Give the number of lines below that contain the string "such", and no other text.

----- Material for this exercise

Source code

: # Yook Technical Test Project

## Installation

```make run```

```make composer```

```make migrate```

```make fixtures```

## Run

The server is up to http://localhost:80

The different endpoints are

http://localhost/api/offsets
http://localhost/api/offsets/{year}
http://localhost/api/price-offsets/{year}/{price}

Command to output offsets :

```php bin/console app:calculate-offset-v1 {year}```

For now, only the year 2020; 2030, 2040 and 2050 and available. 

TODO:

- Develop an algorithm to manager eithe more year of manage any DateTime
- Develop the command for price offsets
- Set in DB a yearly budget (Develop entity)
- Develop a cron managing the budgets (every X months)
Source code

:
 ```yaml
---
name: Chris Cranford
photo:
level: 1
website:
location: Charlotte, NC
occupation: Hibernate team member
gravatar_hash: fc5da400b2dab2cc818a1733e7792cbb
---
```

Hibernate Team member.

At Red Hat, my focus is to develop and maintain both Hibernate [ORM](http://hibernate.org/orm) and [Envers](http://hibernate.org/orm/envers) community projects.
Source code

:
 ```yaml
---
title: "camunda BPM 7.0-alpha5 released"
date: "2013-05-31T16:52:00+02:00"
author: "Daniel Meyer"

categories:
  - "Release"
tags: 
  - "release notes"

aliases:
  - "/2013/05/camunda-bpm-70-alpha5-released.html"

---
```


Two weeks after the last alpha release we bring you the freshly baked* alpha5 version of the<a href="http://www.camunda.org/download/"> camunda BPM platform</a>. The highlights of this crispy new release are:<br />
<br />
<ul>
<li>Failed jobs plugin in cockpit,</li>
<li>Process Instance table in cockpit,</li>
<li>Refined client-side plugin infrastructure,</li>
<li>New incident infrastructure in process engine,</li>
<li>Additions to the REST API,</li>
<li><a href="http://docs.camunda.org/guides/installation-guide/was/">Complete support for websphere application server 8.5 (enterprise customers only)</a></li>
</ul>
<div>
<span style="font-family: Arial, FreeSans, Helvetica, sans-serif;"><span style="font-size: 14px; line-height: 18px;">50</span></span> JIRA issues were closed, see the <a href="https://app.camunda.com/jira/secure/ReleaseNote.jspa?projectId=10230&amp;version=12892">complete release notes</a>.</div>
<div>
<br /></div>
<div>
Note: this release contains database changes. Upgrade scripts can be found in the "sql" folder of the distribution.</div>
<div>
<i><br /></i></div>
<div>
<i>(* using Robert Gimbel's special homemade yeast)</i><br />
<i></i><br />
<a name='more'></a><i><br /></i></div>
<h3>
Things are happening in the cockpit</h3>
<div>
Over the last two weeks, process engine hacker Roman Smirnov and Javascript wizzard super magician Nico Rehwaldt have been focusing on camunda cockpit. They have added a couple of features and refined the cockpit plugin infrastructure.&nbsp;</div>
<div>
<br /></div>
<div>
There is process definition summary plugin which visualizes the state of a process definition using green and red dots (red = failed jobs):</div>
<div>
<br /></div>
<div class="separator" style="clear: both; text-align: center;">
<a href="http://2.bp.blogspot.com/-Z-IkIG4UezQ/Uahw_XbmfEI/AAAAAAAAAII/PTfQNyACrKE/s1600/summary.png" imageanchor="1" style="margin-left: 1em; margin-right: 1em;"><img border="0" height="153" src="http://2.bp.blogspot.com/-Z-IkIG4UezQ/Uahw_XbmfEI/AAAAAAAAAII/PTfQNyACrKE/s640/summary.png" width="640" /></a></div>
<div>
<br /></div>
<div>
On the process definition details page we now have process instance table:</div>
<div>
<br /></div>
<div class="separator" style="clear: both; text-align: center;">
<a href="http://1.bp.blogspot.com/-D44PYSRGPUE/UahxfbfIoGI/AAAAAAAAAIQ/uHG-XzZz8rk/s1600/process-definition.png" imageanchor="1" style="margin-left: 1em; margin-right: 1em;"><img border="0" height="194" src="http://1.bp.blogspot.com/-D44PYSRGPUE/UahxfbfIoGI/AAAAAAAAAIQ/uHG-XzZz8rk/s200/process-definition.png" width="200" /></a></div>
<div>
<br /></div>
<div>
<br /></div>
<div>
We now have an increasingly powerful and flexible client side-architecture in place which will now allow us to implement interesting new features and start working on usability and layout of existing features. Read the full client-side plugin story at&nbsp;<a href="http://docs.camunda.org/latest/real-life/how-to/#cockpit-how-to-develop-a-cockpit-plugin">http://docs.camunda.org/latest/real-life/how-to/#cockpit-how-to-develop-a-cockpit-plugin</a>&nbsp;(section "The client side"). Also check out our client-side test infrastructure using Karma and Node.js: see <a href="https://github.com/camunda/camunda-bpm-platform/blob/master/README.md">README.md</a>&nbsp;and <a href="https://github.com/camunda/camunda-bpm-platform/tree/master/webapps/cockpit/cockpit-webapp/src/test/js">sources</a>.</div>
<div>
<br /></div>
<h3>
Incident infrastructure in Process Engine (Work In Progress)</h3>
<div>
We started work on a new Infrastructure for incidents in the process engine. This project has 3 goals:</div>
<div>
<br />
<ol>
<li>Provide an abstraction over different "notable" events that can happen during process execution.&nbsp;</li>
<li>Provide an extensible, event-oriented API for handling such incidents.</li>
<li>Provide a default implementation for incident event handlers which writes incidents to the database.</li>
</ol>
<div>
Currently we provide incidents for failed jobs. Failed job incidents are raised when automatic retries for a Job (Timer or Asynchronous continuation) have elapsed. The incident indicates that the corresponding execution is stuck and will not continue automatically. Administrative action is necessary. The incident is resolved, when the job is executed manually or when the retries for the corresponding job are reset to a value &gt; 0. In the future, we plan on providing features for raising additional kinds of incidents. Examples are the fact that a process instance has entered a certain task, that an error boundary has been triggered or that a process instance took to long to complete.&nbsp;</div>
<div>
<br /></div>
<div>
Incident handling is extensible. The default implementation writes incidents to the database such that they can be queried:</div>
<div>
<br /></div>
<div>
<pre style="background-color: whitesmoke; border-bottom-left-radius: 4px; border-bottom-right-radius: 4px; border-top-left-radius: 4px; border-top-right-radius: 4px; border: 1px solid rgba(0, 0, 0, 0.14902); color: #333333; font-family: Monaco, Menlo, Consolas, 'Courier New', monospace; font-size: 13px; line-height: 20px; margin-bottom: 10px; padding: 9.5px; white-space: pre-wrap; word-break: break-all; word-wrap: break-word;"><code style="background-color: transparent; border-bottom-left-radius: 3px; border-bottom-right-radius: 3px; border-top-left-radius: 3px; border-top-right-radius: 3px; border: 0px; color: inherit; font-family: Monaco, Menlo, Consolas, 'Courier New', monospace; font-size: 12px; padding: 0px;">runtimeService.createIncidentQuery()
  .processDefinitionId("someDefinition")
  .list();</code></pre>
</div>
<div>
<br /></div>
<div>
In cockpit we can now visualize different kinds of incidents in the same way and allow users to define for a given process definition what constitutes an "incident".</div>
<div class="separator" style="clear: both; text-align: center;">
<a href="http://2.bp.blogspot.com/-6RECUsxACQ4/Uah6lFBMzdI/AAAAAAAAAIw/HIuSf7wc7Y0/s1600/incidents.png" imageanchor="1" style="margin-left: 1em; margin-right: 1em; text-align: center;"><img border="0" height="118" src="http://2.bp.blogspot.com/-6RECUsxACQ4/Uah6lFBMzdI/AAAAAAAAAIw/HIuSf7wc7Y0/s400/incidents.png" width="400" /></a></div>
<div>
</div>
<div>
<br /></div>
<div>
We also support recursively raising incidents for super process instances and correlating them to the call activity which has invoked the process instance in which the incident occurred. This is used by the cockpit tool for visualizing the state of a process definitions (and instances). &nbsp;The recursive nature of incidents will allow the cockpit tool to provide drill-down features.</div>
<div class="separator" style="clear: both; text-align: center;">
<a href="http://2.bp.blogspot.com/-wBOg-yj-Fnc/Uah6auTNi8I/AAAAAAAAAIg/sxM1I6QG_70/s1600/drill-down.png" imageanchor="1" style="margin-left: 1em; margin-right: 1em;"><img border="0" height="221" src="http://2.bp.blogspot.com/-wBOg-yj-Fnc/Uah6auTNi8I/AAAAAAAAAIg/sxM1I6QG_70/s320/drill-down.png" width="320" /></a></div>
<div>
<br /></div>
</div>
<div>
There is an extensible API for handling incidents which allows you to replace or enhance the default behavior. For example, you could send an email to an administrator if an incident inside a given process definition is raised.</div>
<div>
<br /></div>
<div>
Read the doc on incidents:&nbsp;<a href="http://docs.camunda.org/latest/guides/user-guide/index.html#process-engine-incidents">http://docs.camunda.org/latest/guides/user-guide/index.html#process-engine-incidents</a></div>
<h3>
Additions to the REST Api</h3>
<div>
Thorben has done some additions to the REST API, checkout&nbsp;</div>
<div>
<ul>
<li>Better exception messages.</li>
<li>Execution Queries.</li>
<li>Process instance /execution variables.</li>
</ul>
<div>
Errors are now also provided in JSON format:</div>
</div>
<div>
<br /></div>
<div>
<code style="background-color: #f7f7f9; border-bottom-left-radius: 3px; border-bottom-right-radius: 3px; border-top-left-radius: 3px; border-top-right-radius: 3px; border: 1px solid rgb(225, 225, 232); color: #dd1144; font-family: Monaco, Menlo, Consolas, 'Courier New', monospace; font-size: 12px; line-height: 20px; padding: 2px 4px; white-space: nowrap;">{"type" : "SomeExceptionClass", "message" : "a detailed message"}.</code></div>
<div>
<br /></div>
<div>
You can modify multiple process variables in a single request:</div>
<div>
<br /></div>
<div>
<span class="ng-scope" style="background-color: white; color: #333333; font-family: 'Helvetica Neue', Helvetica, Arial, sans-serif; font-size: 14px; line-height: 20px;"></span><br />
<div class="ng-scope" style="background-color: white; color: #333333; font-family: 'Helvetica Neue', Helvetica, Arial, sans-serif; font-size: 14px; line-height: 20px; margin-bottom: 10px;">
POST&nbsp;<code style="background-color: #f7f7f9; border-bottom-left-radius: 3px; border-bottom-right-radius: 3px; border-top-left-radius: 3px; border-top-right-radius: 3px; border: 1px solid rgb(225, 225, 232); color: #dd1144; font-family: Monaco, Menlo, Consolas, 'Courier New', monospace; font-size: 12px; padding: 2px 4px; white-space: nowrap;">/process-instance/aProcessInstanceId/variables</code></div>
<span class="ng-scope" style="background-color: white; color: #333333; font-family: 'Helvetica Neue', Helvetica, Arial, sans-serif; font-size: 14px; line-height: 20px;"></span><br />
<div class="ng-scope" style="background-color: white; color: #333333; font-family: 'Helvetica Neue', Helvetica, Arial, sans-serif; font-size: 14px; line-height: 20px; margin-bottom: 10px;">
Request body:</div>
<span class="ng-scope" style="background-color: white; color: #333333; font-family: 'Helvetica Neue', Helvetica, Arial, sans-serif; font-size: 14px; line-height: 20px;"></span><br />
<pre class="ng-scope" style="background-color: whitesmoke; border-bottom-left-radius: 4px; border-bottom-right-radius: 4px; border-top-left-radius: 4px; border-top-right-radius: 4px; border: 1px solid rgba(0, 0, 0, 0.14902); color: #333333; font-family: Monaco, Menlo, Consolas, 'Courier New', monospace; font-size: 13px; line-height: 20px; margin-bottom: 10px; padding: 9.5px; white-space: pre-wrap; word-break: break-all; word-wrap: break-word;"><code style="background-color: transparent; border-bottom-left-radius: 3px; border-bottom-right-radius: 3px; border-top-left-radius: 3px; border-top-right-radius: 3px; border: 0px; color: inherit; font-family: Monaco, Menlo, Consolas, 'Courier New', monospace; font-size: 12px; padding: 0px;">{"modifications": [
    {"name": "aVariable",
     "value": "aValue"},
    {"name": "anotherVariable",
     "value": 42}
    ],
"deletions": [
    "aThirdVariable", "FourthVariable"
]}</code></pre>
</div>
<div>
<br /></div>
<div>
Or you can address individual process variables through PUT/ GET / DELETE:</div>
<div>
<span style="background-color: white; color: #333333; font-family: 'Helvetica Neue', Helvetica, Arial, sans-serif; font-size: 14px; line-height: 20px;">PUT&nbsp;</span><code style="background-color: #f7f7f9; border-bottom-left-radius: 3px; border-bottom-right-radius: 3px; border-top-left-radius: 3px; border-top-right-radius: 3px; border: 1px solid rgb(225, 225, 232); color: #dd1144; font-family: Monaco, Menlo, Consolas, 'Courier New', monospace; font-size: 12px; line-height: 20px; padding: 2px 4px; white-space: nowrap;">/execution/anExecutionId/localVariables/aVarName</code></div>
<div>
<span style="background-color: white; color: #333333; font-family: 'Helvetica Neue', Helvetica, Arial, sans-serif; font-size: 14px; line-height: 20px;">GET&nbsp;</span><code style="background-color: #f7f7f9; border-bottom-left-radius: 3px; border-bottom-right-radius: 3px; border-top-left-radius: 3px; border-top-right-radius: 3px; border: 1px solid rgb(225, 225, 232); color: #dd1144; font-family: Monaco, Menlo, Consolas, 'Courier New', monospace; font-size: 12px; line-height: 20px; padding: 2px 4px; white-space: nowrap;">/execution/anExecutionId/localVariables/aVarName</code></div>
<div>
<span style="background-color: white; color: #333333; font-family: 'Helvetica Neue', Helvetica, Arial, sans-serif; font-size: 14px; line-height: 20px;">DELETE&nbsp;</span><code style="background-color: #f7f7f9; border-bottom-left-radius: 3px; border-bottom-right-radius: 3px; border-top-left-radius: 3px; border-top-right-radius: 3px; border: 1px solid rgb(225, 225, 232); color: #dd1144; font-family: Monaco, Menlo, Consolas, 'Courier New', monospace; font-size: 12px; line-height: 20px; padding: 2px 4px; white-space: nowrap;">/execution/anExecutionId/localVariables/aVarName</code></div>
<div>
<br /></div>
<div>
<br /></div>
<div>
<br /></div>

----------

=== Finished exercise ===
2